(GOAL OF THE EXERCISE)
Say how many lines in the records contain the string "production". Nothing but the number should be given.
START AVAILABLE RECORDS
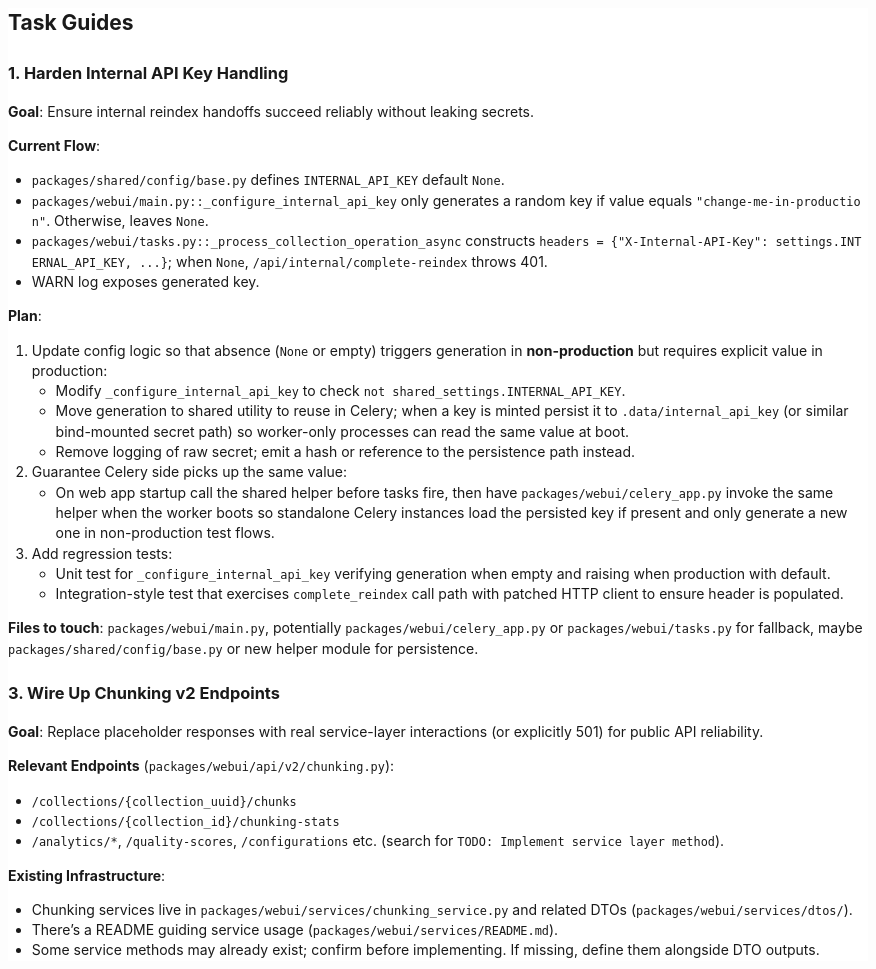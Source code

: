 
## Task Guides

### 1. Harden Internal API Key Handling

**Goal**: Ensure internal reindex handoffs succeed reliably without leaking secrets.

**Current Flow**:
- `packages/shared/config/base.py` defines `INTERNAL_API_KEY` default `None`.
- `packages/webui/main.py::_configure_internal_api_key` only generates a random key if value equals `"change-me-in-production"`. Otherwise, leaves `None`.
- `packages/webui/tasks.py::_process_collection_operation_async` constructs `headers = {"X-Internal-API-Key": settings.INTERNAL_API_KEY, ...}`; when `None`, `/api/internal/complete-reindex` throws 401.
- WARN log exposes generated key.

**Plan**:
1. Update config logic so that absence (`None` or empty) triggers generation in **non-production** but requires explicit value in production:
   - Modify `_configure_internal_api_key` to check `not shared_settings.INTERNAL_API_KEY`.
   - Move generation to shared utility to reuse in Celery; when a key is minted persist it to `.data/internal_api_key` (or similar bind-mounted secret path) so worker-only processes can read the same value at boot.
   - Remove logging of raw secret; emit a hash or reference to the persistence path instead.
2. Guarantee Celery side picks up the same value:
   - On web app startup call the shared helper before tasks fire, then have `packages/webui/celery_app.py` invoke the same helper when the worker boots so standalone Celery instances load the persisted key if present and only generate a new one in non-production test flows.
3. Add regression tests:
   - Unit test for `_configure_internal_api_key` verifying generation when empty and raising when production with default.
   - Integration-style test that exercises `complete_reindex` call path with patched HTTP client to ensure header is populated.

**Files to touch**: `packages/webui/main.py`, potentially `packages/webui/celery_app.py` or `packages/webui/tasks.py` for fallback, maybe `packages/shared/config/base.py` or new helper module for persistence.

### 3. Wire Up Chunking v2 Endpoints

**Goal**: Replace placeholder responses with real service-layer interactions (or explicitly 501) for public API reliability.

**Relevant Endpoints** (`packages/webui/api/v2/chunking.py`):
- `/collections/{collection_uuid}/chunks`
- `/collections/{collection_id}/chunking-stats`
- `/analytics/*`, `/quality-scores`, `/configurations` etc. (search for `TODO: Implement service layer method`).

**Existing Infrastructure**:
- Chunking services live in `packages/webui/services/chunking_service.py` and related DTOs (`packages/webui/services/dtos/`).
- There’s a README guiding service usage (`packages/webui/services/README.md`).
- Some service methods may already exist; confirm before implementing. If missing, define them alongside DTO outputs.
END AVAILABLE RECORDS
(ANSWER TO THIS PROBLEM)
4